January 20, 2019

Get the Most Out of Your Multicore Processor - page 2

Two heads are better than one!

  • September 11, 2009
  • By Akkana Peck

Some Intel processors -- notably Pentium 4, Atom and the new Core i7 -- appear to have twice as many cores as they actually do, due to "hyperthreading". So a dual Atom, for example, will appear to Linux as though it has four cores rather than two (Figure 6).

You won't see the same gains from these four virtual cores as you would from a true quad-core system, but on most modern machines you will see a performance boost. However, some people claim that on older Pentium-4 machines, hyperthreading actually caused a performance loss.

If you're not sure and want to find out whether hyperthreading is helping you, the time command is very handy. Just insert it before any command:

$ time make -j4
[ ... lots of make output ]
real 15m16.796s
user 50m55.839s
sys 3m41.130s

The exact format of the output may vary depending on what shell you're using, but "real" or "elapsed" is the field you're looking for.

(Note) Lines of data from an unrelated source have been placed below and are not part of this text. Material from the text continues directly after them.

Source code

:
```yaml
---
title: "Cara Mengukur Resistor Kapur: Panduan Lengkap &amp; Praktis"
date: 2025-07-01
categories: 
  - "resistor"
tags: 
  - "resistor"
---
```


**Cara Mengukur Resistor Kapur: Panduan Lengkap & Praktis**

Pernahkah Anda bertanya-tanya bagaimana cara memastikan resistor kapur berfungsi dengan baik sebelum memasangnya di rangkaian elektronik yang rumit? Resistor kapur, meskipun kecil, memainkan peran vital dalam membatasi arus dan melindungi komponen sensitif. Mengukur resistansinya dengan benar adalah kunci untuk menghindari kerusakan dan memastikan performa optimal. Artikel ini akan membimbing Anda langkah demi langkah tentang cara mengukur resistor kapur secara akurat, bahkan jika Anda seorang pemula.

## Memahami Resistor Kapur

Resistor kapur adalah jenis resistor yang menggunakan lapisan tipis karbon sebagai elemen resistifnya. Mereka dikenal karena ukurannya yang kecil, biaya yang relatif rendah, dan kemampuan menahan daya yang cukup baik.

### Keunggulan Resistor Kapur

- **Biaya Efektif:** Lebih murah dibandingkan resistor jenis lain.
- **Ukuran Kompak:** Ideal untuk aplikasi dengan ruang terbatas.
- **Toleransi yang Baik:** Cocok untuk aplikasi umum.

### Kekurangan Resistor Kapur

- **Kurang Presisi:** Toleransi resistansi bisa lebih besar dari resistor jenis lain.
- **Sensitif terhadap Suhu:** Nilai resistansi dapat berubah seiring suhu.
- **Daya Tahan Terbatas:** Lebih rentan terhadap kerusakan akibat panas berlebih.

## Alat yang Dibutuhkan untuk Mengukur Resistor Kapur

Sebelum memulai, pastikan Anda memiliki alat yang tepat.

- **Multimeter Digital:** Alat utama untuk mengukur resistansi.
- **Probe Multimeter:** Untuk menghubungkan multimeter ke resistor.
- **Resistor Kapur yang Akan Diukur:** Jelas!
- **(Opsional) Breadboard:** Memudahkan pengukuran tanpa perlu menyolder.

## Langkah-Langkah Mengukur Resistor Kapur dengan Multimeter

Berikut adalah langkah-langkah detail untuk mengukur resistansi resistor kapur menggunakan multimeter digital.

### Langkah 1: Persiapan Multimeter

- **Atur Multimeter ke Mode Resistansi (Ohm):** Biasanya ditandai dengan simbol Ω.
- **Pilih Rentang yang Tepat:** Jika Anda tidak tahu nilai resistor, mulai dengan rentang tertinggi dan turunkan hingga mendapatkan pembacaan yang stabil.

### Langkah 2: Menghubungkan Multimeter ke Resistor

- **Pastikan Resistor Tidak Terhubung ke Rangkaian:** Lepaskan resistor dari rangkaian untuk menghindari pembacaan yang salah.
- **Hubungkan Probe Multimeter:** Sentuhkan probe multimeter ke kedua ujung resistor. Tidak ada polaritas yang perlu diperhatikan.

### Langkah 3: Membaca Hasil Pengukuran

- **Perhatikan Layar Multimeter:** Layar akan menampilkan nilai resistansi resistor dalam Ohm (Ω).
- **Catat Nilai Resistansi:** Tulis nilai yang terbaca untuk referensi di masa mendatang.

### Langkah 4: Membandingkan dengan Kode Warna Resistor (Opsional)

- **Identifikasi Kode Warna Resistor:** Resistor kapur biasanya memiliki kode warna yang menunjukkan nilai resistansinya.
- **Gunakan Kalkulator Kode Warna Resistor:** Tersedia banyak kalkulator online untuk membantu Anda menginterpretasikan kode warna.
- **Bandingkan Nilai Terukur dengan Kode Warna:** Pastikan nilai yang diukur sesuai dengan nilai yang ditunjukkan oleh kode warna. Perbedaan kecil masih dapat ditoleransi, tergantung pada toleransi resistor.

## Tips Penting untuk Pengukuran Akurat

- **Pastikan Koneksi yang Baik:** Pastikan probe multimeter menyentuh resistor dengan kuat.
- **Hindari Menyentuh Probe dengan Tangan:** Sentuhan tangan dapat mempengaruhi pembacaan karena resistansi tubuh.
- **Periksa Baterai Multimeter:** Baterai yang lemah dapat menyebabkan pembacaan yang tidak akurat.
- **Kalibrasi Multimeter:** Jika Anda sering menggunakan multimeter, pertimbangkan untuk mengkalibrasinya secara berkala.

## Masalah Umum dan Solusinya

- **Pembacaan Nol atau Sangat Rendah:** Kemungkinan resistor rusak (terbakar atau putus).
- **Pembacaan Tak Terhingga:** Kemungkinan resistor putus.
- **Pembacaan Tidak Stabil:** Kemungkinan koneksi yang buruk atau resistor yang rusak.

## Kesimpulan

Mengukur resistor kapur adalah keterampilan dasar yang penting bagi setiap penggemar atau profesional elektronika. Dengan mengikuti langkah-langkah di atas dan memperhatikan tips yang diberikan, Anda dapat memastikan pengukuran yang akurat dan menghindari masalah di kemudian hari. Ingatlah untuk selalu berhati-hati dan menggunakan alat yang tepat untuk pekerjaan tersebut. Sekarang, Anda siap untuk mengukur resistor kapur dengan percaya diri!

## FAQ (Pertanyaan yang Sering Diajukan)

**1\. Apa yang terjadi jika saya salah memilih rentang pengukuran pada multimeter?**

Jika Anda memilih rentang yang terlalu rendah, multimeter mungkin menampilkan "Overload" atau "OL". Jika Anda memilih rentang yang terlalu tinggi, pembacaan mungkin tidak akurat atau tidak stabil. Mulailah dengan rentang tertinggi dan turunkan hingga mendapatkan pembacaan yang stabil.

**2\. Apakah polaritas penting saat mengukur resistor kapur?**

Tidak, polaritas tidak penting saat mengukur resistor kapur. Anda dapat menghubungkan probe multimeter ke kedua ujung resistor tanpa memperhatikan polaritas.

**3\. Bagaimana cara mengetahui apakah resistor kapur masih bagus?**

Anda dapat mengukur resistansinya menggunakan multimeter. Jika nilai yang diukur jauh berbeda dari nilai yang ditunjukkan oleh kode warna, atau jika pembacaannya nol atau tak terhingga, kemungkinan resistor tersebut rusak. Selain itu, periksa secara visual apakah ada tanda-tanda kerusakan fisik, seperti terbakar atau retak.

Apps that use multiple CPUs: make -jwhat?

You're running a performance monitor ... and it tells you that your favorite application isn't using all your processors effectively. On, no! Is there anything you can do about that?

Generally, not much. Some jobs are hard to run in parallel, because one part of the task has to be finished before the next is begun. You can't start building the walls of your house before the foundation is finished, and you can't start on the roof until the walls are ready. A lot of programs are the same way.

Some apps, though, are designed to run several operations in parallel, usually by creating separate processes or "threads". A few programs even let you control how parallel you want them to be (Figure 7). Others, like ffmpeg with its -threads option, let you specify parallelism from the command line ... though in ffmpeg's case, you won't always see much benefit, since some video formats can't be split into multiple threads very well (each frame is dependent on the frame before it).

One place where parallel processors come in especially handy is in building programs from source. You can get huge gains by telling make to use multiple processors. Just add -j along with the number of processes you want it to run.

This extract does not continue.